[Dataset entries]
============================================================

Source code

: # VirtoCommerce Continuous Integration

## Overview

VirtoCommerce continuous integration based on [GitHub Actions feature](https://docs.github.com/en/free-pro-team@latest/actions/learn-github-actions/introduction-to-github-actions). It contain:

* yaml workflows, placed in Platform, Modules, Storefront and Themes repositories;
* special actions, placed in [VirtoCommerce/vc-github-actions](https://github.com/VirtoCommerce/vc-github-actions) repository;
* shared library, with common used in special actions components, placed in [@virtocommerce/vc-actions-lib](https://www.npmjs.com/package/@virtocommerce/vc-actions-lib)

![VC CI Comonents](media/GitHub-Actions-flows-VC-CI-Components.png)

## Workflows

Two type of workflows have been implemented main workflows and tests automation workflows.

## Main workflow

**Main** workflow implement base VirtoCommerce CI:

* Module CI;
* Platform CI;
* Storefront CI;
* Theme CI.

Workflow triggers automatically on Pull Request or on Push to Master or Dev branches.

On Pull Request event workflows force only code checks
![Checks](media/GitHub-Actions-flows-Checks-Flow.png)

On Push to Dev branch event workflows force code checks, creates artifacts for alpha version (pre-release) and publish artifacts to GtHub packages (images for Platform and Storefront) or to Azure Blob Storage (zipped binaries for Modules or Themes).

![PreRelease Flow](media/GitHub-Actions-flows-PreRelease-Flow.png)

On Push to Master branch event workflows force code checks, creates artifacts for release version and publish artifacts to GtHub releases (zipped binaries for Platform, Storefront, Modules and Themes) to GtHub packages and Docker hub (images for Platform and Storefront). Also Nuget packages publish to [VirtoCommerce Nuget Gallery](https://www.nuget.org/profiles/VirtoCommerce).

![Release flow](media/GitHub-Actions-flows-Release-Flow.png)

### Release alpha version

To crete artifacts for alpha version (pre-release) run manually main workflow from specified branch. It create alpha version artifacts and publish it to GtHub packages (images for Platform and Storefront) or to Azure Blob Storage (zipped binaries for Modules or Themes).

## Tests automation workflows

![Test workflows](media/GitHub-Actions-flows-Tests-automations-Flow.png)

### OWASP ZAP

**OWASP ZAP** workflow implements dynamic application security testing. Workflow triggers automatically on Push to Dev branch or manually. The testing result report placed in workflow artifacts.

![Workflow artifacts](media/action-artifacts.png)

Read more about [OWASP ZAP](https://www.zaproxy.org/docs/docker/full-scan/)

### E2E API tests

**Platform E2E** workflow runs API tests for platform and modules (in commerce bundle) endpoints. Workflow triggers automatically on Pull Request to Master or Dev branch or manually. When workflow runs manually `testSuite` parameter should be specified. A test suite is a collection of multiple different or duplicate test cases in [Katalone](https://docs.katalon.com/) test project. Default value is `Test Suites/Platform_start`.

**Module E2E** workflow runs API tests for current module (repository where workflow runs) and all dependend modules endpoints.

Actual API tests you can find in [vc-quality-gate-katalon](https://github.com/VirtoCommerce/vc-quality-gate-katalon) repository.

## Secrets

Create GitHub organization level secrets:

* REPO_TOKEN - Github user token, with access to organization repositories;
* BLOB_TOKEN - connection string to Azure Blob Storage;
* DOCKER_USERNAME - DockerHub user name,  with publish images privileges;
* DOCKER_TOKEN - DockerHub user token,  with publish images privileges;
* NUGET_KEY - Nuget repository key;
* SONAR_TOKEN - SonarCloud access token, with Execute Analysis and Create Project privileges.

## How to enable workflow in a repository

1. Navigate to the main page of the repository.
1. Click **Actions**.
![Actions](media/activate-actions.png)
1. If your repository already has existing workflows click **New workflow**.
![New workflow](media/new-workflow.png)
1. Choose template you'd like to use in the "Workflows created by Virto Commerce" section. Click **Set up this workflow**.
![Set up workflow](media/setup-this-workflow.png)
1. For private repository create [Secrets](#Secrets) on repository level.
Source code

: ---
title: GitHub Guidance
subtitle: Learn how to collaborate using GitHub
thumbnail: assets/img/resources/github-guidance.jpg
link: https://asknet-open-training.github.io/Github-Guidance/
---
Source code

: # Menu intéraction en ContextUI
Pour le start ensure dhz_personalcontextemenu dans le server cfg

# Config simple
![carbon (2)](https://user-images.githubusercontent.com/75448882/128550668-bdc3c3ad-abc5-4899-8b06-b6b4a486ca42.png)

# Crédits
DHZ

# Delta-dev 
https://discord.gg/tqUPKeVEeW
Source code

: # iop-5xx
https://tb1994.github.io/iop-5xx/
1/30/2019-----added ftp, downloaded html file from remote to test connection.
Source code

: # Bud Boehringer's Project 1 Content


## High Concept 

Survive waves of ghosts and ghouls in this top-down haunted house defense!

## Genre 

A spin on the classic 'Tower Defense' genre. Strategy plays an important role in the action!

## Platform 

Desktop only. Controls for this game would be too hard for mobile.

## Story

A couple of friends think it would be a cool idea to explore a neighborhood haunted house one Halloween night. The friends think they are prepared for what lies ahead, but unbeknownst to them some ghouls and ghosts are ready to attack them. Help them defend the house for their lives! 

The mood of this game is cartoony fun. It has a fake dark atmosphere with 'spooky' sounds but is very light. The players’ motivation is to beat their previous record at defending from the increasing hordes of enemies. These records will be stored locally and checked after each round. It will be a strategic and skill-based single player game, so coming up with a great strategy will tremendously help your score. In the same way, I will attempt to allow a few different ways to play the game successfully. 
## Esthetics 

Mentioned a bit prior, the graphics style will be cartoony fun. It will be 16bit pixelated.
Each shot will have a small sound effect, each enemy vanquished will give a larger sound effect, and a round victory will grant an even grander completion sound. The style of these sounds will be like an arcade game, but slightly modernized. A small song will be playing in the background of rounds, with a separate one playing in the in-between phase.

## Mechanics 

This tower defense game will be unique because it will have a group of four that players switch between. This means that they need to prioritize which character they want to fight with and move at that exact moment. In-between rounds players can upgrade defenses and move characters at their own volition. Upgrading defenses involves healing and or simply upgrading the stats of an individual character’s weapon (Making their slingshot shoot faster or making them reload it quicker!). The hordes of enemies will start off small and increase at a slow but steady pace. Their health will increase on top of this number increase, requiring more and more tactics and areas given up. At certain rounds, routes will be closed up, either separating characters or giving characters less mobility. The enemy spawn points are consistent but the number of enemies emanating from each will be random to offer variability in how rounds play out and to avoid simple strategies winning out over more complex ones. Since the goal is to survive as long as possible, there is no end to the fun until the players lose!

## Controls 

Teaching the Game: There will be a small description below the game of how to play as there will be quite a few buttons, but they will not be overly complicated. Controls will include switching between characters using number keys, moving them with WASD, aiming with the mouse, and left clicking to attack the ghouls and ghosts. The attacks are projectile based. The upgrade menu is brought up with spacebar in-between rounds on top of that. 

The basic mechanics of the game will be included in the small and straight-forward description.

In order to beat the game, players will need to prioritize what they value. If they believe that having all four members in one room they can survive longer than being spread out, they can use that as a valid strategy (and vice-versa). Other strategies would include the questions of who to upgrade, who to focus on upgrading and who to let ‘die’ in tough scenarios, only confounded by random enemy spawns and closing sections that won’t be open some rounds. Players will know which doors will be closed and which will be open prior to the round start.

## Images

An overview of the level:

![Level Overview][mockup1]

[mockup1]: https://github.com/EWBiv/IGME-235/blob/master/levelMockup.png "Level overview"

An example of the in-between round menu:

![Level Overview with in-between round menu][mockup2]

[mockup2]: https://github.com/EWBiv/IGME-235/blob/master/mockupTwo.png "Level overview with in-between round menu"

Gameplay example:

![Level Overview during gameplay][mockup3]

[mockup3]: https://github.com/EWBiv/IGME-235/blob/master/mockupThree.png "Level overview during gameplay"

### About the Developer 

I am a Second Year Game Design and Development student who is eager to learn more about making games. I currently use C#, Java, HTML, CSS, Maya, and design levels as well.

============================================================

### Problem to work on
Every line from the line containing "Project 1 Content" through the line containing "A couple of" in the records above must be retyped exactly. Leave out the rest.

### Output below
: # Bud Boehringer's Project 1 Content


## High Concept 

Survive waves of ghosts and ghouls in this top-down haunted house defense!

## Genre 

A spin on the classic 'Tower Defense' genre. Strategy plays an important role in the action!

## Platform 

Desktop only. Controls for this game would be too hard for mobile.

## Story

A couple of friends think it would be a cool idea to explore a neighborhood haunted house one Halloween night. The friends think they are prepared for what lies ahead, but unbeknownst to them some ghouls and ghosts are ready to attack them. Help them defend the house for their lives! 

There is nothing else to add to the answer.